> **DATA EXCERPTS**:
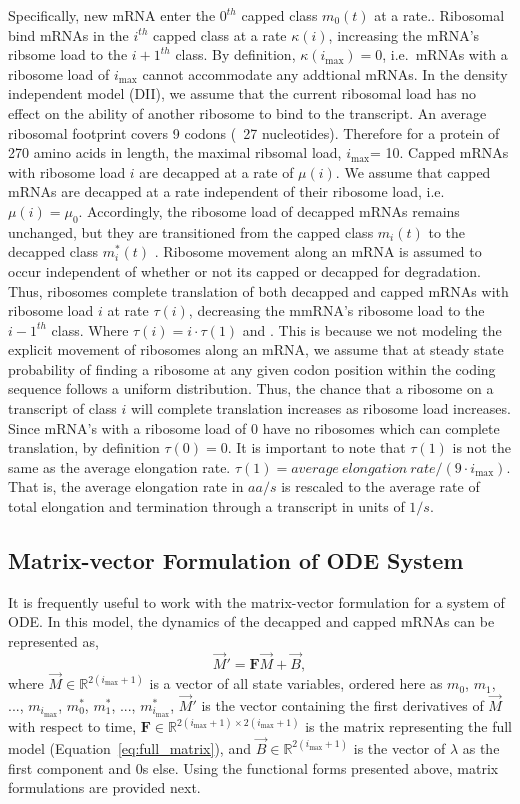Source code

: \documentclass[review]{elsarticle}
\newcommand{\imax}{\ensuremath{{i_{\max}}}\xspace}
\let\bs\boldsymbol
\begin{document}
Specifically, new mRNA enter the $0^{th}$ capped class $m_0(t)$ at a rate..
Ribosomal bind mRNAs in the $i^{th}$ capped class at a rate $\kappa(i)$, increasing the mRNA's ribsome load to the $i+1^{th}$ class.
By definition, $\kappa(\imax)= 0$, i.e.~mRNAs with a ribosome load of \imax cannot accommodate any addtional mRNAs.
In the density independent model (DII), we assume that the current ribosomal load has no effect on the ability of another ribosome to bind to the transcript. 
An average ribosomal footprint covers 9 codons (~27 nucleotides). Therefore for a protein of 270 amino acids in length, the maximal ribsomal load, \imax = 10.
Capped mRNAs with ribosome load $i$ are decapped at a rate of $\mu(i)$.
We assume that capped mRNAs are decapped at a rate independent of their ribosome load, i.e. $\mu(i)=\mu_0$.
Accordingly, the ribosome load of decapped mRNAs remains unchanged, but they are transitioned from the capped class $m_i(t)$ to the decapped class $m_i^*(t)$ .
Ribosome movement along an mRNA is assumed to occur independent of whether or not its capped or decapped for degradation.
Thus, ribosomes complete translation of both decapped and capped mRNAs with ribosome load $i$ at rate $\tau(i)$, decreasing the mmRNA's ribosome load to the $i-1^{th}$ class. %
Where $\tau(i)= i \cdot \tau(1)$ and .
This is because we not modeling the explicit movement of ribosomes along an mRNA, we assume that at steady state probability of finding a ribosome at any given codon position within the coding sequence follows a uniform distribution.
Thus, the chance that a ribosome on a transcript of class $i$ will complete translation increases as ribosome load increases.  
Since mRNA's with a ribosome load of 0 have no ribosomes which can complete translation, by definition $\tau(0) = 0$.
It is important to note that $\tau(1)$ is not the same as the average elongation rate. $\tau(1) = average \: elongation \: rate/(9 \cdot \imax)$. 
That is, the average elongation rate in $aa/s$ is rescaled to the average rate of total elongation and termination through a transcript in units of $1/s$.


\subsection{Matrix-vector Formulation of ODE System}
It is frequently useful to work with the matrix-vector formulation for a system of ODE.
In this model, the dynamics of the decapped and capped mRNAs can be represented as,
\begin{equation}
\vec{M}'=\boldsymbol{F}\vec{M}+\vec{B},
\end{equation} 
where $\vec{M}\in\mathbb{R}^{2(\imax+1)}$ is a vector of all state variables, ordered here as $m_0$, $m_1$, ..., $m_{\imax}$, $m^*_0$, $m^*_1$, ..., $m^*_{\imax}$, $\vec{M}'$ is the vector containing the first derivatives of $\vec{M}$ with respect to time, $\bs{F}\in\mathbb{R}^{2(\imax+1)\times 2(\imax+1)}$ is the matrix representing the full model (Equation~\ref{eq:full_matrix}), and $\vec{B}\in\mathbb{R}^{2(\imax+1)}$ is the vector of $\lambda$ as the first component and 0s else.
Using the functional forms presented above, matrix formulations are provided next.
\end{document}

--

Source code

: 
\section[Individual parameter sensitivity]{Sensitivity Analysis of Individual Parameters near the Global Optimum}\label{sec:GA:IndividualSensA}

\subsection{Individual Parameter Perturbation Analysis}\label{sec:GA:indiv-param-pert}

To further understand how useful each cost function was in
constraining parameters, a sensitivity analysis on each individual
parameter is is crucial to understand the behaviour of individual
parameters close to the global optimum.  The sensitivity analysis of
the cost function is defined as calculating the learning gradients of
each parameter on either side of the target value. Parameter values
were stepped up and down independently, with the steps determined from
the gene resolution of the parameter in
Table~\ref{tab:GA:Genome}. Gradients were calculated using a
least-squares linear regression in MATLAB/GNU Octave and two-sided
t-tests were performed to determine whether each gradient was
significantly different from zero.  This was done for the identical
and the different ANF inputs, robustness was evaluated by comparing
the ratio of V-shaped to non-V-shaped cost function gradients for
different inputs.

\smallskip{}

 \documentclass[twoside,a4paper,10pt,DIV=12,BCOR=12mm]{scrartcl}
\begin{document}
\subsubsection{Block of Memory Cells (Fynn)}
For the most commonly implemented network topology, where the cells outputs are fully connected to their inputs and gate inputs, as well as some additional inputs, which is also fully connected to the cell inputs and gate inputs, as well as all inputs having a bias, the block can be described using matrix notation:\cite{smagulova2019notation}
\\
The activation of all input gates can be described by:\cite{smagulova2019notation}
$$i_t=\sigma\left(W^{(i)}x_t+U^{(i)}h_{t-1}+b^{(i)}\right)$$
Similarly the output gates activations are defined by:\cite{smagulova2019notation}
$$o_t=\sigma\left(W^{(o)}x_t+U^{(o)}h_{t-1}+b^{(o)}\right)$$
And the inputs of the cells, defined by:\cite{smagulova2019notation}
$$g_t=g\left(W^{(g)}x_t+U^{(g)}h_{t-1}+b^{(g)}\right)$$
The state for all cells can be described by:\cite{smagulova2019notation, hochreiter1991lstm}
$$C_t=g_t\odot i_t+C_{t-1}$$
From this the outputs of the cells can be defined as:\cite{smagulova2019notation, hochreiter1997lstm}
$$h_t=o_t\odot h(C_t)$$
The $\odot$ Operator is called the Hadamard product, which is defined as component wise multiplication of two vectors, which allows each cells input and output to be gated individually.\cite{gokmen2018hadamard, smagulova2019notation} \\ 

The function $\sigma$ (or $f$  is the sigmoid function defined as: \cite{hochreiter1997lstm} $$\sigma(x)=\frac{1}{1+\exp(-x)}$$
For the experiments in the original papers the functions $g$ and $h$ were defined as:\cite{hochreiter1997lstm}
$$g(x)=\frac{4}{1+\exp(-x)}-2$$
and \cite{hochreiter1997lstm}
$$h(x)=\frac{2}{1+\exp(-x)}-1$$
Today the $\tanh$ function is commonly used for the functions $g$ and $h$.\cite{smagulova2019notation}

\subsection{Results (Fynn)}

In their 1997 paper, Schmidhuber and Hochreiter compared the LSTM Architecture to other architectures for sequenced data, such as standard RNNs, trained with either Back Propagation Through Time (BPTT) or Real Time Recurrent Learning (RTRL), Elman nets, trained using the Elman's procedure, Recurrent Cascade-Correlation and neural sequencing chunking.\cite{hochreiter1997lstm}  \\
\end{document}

==

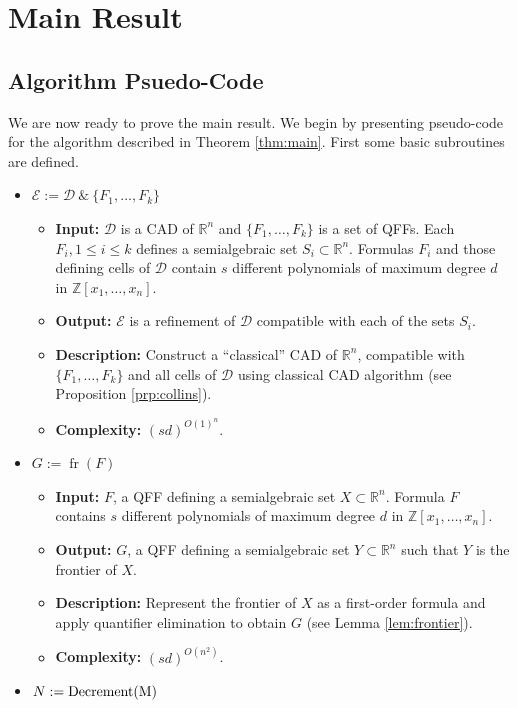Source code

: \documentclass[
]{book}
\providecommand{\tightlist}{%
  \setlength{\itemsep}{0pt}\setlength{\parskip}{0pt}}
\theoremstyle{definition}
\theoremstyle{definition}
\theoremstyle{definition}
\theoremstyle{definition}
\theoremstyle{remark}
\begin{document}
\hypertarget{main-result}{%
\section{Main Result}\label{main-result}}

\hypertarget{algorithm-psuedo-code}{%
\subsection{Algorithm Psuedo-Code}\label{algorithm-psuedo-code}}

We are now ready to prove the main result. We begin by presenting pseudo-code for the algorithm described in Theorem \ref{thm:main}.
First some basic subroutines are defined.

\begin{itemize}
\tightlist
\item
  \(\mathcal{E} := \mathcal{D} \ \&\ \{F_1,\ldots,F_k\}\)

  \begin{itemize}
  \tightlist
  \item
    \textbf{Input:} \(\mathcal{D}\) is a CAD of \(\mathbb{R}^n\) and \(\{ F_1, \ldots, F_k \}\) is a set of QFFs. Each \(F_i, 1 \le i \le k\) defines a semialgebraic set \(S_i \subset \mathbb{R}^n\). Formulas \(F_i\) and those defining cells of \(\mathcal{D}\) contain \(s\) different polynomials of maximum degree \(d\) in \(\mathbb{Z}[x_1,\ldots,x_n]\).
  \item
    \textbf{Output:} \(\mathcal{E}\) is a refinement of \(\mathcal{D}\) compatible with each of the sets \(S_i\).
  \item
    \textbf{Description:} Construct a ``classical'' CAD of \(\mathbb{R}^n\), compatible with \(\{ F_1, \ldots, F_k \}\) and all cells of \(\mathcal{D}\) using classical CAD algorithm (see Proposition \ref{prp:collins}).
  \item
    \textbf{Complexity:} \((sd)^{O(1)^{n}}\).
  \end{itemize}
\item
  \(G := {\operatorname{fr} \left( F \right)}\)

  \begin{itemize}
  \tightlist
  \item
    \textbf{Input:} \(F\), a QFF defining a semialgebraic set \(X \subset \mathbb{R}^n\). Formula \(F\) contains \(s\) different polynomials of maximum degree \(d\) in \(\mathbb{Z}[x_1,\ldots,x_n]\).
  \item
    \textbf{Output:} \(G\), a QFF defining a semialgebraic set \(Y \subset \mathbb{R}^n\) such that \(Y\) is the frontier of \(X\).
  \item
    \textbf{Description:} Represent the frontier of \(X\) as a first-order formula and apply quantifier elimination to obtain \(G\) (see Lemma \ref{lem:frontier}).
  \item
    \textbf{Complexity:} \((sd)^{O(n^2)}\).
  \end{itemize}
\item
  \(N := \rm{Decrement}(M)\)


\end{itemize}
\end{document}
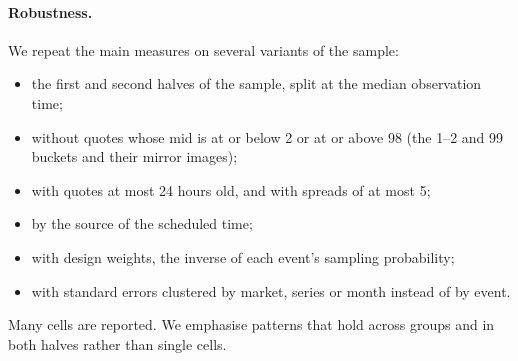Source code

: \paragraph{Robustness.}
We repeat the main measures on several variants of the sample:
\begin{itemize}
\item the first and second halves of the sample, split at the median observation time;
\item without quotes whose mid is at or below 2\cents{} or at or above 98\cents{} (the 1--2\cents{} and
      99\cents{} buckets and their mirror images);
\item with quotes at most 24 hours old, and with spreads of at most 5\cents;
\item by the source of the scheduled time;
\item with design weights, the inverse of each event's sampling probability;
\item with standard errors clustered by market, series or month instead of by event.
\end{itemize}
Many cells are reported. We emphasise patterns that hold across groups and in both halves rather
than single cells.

> **TO DO**: Across the entries, tally every line that contains the word "commonly" and report the sum by itself.

> **YOUR SOLUTION**: 2